A sample of mixture containing only CuO & Cu2O has mass of 1.512g. When this sample reacted with excess hydrogen gas (H2), 1.275g of copper metal (CU(s)) formed.

What is the mass percent of CuO & Cu2O in the original mixture?

I know the equation can be set up as this:

CuO + Cu2O + H2 -----> Cu(s) ..

MM CuO = 143.10g CuO / mol CuO
MM Cu2O = 79.55g Cu2O / mol Cu2O
MM Cu(s) = 63.55g Cu / mol Cu

I let "x" represent the mol of CuO
I let "y" represent the mol of Cu2O

The problem I am having is cancelling out the units in the first equation.

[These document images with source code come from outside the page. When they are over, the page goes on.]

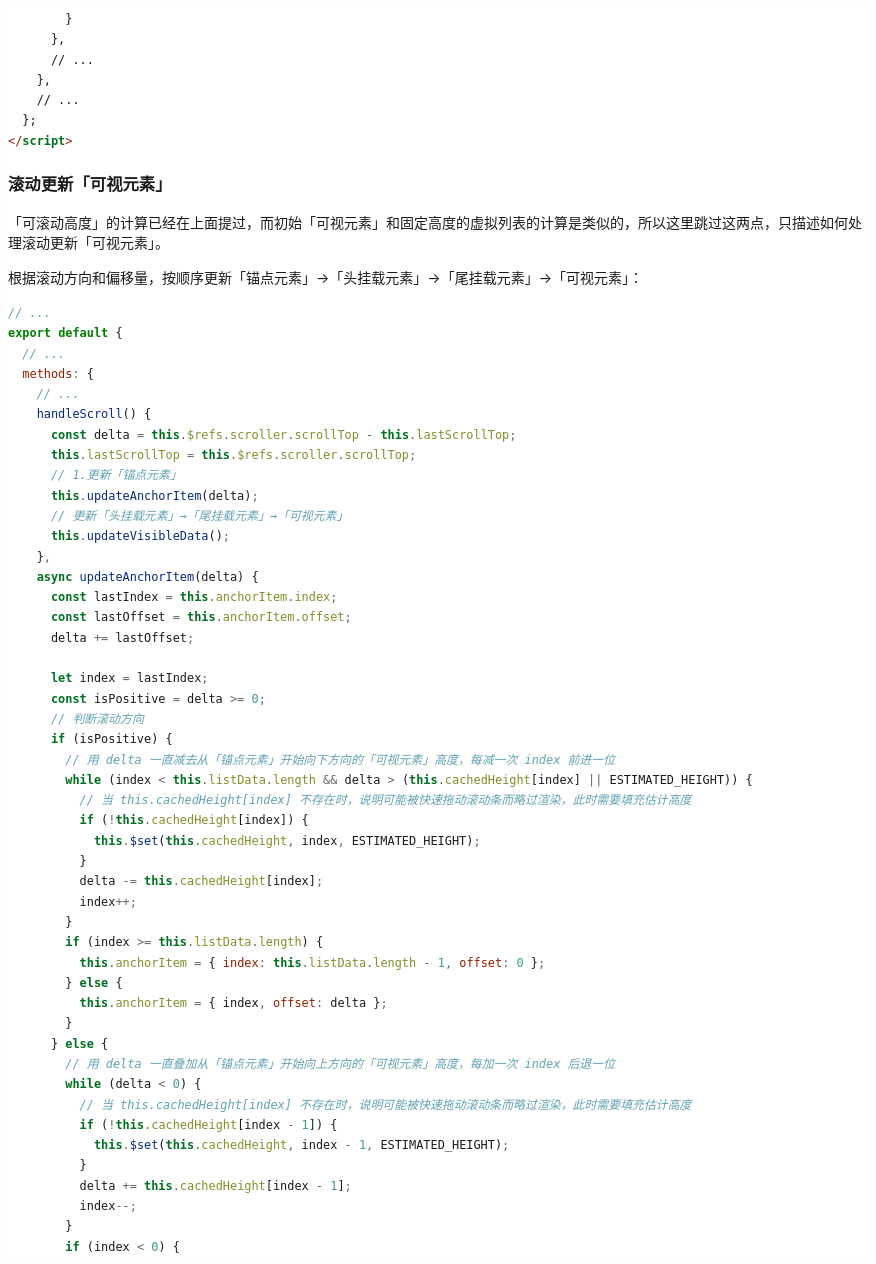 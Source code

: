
 ```html
        }
      },
      // ...
    },
    // ...
  };
</script>
```

### 滚动更新「可视元素」

「可滚动高度」的计算已经在上面提过，而初始「可视元素」和固定高度的虚拟列表的计算是类似的，所以这里跳过这两点，只描述如何处理滚动更新「可视元素」。

根据滚动方向和偏移量，按顺序更新「锚点元素」→「头挂载元素」→「尾挂载元素」→「可视元素」：

```js
// ...
export default {
  // ...
  methods: {
    // ...
    handleScroll() {
      const delta = this.$refs.scroller.scrollTop - this.lastScrollTop;
      this.lastScrollTop = this.$refs.scroller.scrollTop;
      // 1.更新「锚点元素」
      this.updateAnchorItem(delta);
      // 更新「头挂载元素」→「尾挂载元素」→「可视元素」
      this.updateVisibleData();
    },
    async updateAnchorItem(delta) {
      const lastIndex = this.anchorItem.index;
      const lastOffset = this.anchorItem.offset;
      delta += lastOffset;

      let index = lastIndex;
      const isPositive = delta >= 0;
      // 判断滚动方向
      if (isPositive) {
        // 用 delta 一直减去从「锚点元素」开始向下方向的「可视元素」高度，每减一次 index 前进一位
        while (index < this.listData.length && delta > (this.cachedHeight[index] || ESTIMATED_HEIGHT)) {
          // 当 this.cachedHeight[index] 不存在时，说明可能被快速拖动滚动条而略过渲染，此时需要填充估计高度
          if (!this.cachedHeight[index]) {
            this.$set(this.cachedHeight, index, ESTIMATED_HEIGHT);
          }
          delta -= this.cachedHeight[index];
          index++;
        }
        if (index >= this.listData.length) {
          this.anchorItem = { index: this.listData.length - 1, offset: 0 };
        } else {
          this.anchorItem = { index, offset: delta };
        }
      } else {
        // 用 delta 一直叠加从「锚点元素」开始向上方向的「可视元素」高度，每加一次 index 后退一位
        while (delta < 0) {
          // 当 this.cachedHeight[index] 不存在时，说明可能被快速拖动滚动条而略过渲染，此时需要填充估计高度
          if (!this.cachedHeight[index - 1]) {
            this.$set(this.cachedHeight, index - 1, ESTIMATED_HEIGHT);
          }
          delta += this.cachedHeight[index - 1];
          index--;
        }
        if (index < 0) {
```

This is how I thought it would be:

[1]

x mol CuO + y mol Cu2O = 1.512 g (CuO + Cu2O)
x mol CuO (75.99g CuO / mol CuO) + y mol Cu2O (143.10g Cu2O / mol Cu2O) = 1.512g (CuO + Cu2O)

75.99x g CuO + 143.10y gCu2O = 1.512 g(CuO + Cu2O)

I wasn't able to cancel out the units here. How would you do it?


But for the second equation,

[2] I know that all of the hydrogen gas reacted with the two copper compounds and still remained, so that means all the copper transferred from the two compounds to that one metallic solid form.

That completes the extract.